◆ The problem
Return only those lines of the records below in which "abbiamo" appears.

◆ Provided records
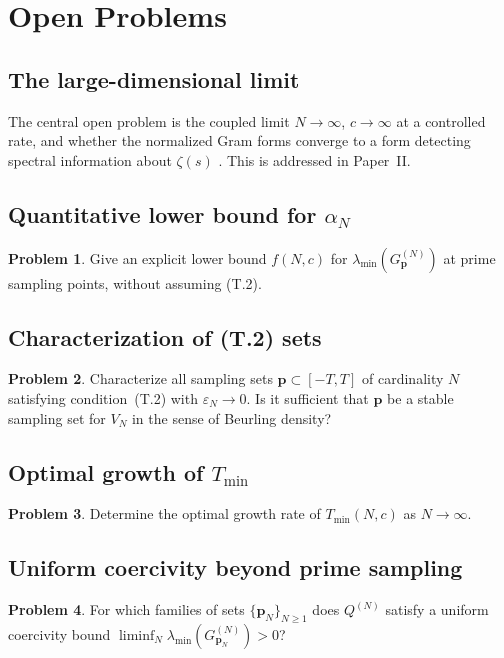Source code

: \documentclass[12pt,a4paper]{amsart}
\theoremstyle{definition}
\newtheorem{problem}{Problem}[section]
\newcommand{\GVM}{G^{(N)}_{\mathbf{p}}}
\newcommand{\AM}{\alpha_N}
\newcommand{\QM}{Q^{(N)}}
\newcommand{\Tmin}{T_{\min}}
\begin{document}
\section{Open Problems}\label{sec:open}

\subsection{The large-dimensional limit}
The central open problem is the coupled limit $N\to\infty$,
$c\to\infty$ at a controlled rate, and whether the normalized
Gram forms converge to a form detecting spectral information
about $\zeta(s)$ \cite{CCM2025}. This is addressed in Paper~II.

\subsection{Quantitative lower bound for $\AM$}
\begin{problem}\label{prob:alpha}
Give an explicit lower bound $f(N,c)$ for $\lambda_{\min}(\GVM)$
at prime sampling points, without assuming (T.2).
\end{problem}

\subsection{Characterization of (T.2) sets}
\begin{problem}\label{prob:T2}
Characterize all sampling sets $\mathbf{p}\subset[-T,T]$ of cardinality
$N$ satisfying condition~(T.2) with $\varepsilon_N\to0$.
Is it sufficient that $\mathbf{p}$ be a stable sampling set for $V_N$
in the sense of Beurling density?
\end{problem}

\subsection{Optimal growth of $\Tmin$}
\begin{problem}
Determine the optimal growth rate of $\Tmin(N,c)$ as $N\to\infty$.
\end{problem}

\subsection{Uniform coercivity beyond prime sampling}
\begin{problem}
For which families of sets $\{\mathbf{p}_N\}_{N\geq1}$ does $\QM$
satisfy a uniform coercivity bound
$\liminf_{N}\lambda_{\min}(G^{(N)}_{\mathbf{p}_N})>0$?
\end{problem}
\end{document}
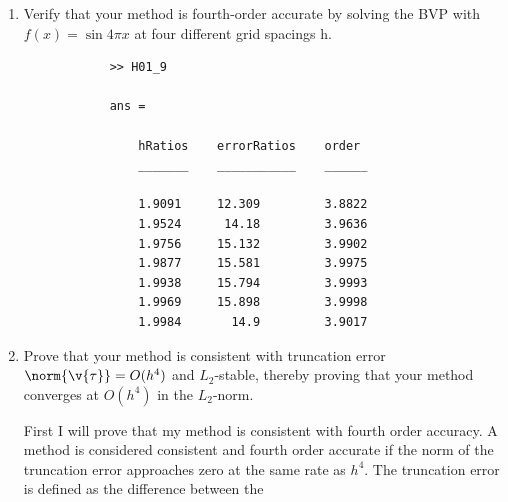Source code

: \documentclass[11pt, oneside]{article}
\begin{document}
\begin{enumerate}
    \item %
        Verify that your method is fourth-order accurate by solving the BVP with
        $f(x) = \sin{4\pi x}$ at four different grid spacings h.

        
        \begin{verbatim}
            >> H01_9

            ans = 

                hRatios    errorRatios    order 
                _______    ___________    ______

                1.9091     12.309         3.8822
                1.9524      14.18         3.9636
                1.9756     15.132         3.9902
                1.9877     15.581         3.9975
                1.9938     15.794         3.9993
                1.9969     15.898         3.9998
                1.9984       14.9         3.9017
        \end{verbatim}

    \item %
        Prove that your method is consistent with truncation error
        $\norm{\v{\tau}} = O(h^4)$ and $L_2$-stable, thereby proving that
        your method converges at $O(h^4)$ in the $L_2$-norm.

        First I will prove that my method is consistent with fourth order
        accuracy.
        A method is considered consistent and fourth order accurate if the
        norm of the truncation error approaches zero at the same rate as $h^4$.
        The truncation error is defined as the difference between the 


\end{enumerate}
\end{document}
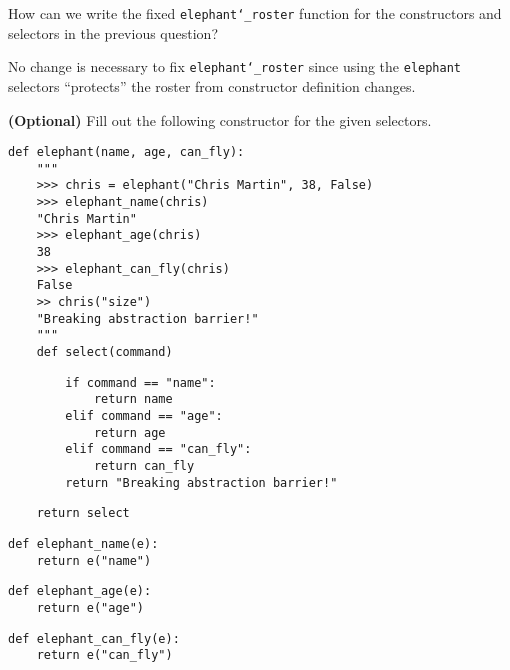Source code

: \begin{blocksection}
\question How can we write the fixed \texttt{elephant\char`_roster} function for
the constructors and selectors in the previous question?

\begin{solution}[1.5in]
No change is necessary to fix \texttt{elephant\char`_roster} since using the
\texttt{elephant} selectors ``protects'' the roster from constructor definition
changes.
\end{solution}

\end{blocksection}

\begin{blocksection}
\question \textbf{(Optional)} Fill out the following constructor for the given
selectors.

\begin{lstlisting}
def elephant(name, age, can_fly):
    """
    >>> chris = elephant("Chris Martin", 38, False)
    >>> elephant_name(chris)
    "Chris Martin"
    >>> elephant_age(chris)
    38
    >>> elephant_can_fly(chris)
    False
    >> chris("size")
    "Breaking abstraction barrier!"
    """
    def select(command)
\end{lstlisting}
\begin{solution}[2in]
\begin{lstlisting}
        if command == "name":
            return name
        elif command == "age":
            return age
        elif command == "can_fly":
            return can_fly
        return "Breaking abstraction barrier!"
\end{lstlisting}
\end{solution}

\begin{lstlisting}
    return select
\end{lstlisting}

\begin{lstlisting}
def elephant_name(e):
    return e("name")
\end{lstlisting}

\begin{lstlisting}
def elephant_age(e):
    return e("age")
\end{lstlisting}

\begin{lstlisting}
def elephant_can_fly(e):
    return e("can_fly")
\end{lstlisting}

\end{blocksection}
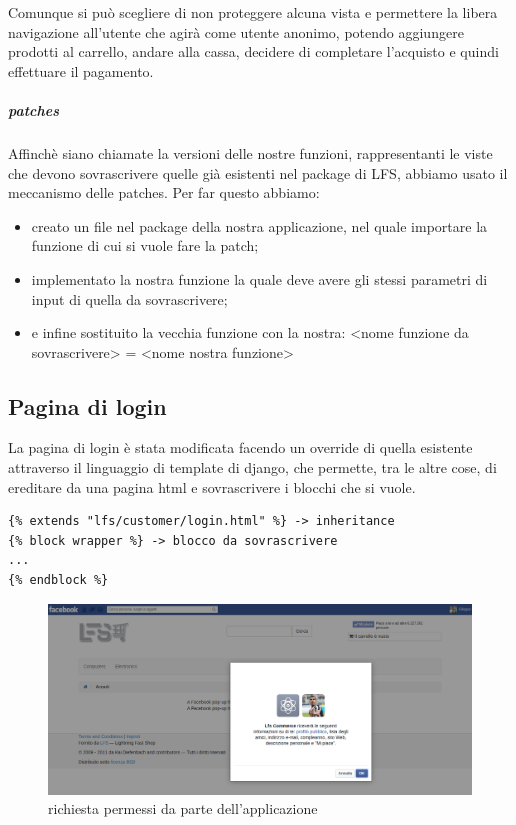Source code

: Comunque si può scegliere di non proteggere alcuna vista e permettere la libera navigazione all'utente che agirà come utente anonimo, potendo aggiungere prodotti al carrello, andare alla cassa, decidere di completare l'acquisto e quindi effettuare il pagamento.

\subparagraph{patches}\label{patches}
Affinchè siano chiamate la versioni delle nostre funzioni, rappresentanti le viste che devono sovrascrivere quelle già esistenti nel package di LFS, abbiamo usato il meccanismo delle patches.
Per far questo abbiamo:
\begin{itemize}
\item creato un file nel package della nostra applicazione, nel quale importare la funzione di cui si vuole fare la patch;
\item implementato la nostra funzione la quale deve avere gli stessi parametri di input di quella da sovrascrivere;
\item e infine sostituito la vecchia funzione con la nostra: <nome funzione da sovrascrivere> = <nome nostra funzione>
\end{itemize}

\subsection{Pagina di login}
La pagina di login è stata modificata facendo un override di quella esistente attraverso il linguaggio di template di django, che permette, tra le altre cose, di ereditare da una pagina html e sovrascrivere i blocchi che si vuole.


\begin{lstlisting}[language=html]
{% extends "lfs/customer/login.html" %} -> inheritance
{% block wrapper %} -> blocco da sovrascrivere
...
{% endblock %}
\end{lstlisting}

\begin{figure}
\centering
\includegraphics[width=0.9\columnwidth]{img/richiesta_permessi}
\caption{richiesta permessi da parte dell'applicazione}
\end{figure}


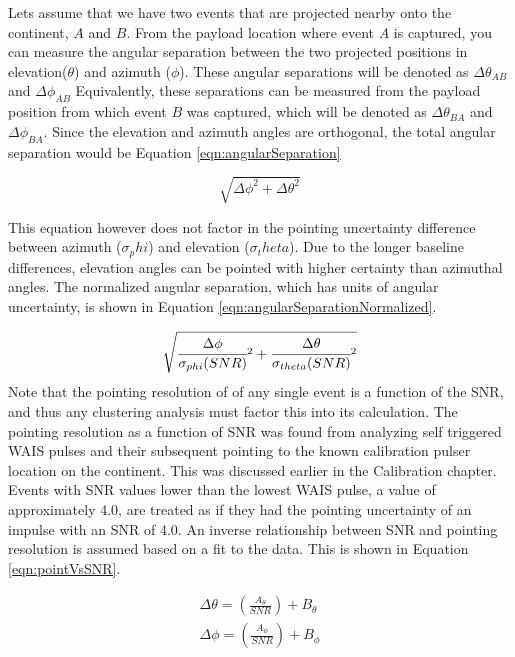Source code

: 		
		Lets assume that we have two events that are projected nearby onto the continent, $A$ and $B$.  From the payload location where event $A$ is captured, you can measure the angular separation between the two projected positions in elevation($\theta$) and azimuth ($\phi$).  These angular separations will be denoted as $\Delta\theta_{AB}$ and $\Delta\phi_{AB}$  Equivalently, these separations can be measured from the payload position from which event $B$ was captured, which will be denoted as $\Delta\theta_{BA}$ and $\Delta\phi_{BA}$.  Since the elevation and azimuth angles are orthogonal, the total angular separation would be Equation \ref{eqn:angularSeparation}
		
	\begin{equation}
		\sqrt{\Delta\phi^2 + \Delta\theta^2}
		\label{eqn:angularSeparation}
	\end{equation}
	
	This equation however does not factor in the pointing uncertainty difference between azimuth ($\sigma_phi$) and elevation ($\sigma_theta$). Due to the longer baseline differences, elevation angles can be pointed with higher certainty than azimuthal angles.  The normalized angular separation, which has units of angular uncertainty, is shown in Equation \ref{eqn:angularSeparationNormalized}.
	
	\begin{equation}
		\sqrt{\cfrac{\Delta\phi}{\sigma_{phi}(SNR)}^2 + \cfrac{\Delta\theta}{\sigma_{theta}(SNR)}^2}
		\label{eqn:angularSeparationNormalized}
	\end{equation}
		Note that the pointing resolution  of of any single event is a function of the SNR, and thus any clustering analysis must factor this into its calculation.  The pointing resolution as a function of SNR was found from analyzing self triggered WAIS pulses and their subsequent pointing to the known calibration pulser location on the continent.  This was discussed earlier in the Calibration chapter.  Events with SNR values lower than the lowest WAIS pulse, a value of approximately 4.0, are treated as if they had the pointing uncertainty of an impulse with an SNR of 4.0.  An inverse relationship between SNR and pointing resolution is assumed based on a fit to the data.  This is shown in Equation \ref{eqn:pointVsSNR}.
		
		\begin{gather*}
		\Delta\theta = \left(\frac{A_{\theta}}{SNR}\right) + B_{\theta} \\
		\Delta\phi = \left(\frac{A_{\phi}}{SNR}\right) + B_{\phi} \\
		\label{eqn:pointVsSNR}
		\end{gather*}
				
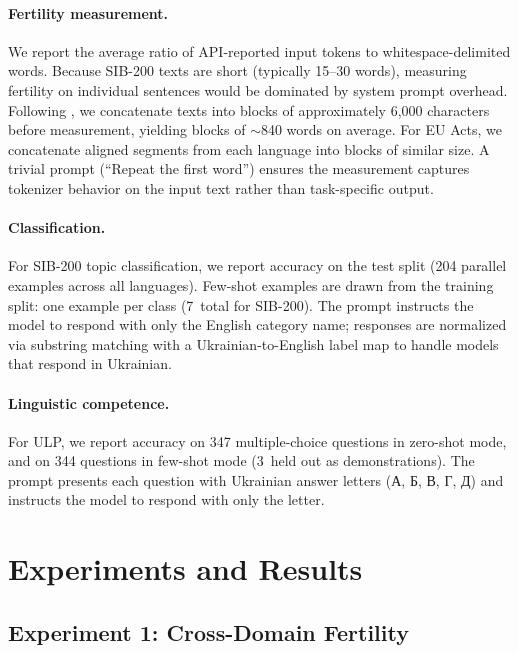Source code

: \documentclass[11pt,a4paper]{article}
\begin{document}
\paragraph{Fertility measurement.} We report the average ratio of API-reported input tokens to whitespace-delimited words. Because SIB-200 texts are short (typically 15--30 words), measuring fertility on individual sentences would be dominated by system prompt overhead. Following \citet{ovcharov2026tokenizer}, we concatenate texts into blocks of approximately 6,000 characters before measurement, yielding blocks of ${\sim}$840 words on average. For EU Acts, we concatenate aligned segments from each language into blocks of similar size. A trivial prompt (``Repeat the first word'') ensures the measurement captures tokenizer behavior on the input text rather than task-specific output.

\paragraph{Classification.} For SIB-200 topic classification, we report accuracy on the test split (204 parallel examples across all languages). Few-shot examples are drawn from the training split: one example per class (7~total for SIB-200). The prompt instructs the model to respond with only the English category name; responses are normalized via substring matching with a Ukrainian-to-English label map to handle models that respond in Ukrainian.

\paragraph{Linguistic competence.} For ULP, we report accuracy on 347 multiple-choice questions in zero-shot mode, and on 344 questions in few-shot mode (3~held out as demonstrations). The prompt presents each question with Ukrainian answer letters (\foreignlanguage{ukrainian}{А, Б, В, Г, Д}) and instructs the model to respond with only the letter.

\section{Experiments and Results}

\subsection{Experiment 1: Cross-Domain Fertility}
\label{sec:exp1}
\end{document}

◆ Solution to this exercise
Affinchè siano chiamate la versioni delle nostre funzioni, rappresentanti le viste che devono sovrascrivere quelle già esistenti nel package di LFS, abbiamo usato il meccanismo delle patches.
Per far questo abbiamo:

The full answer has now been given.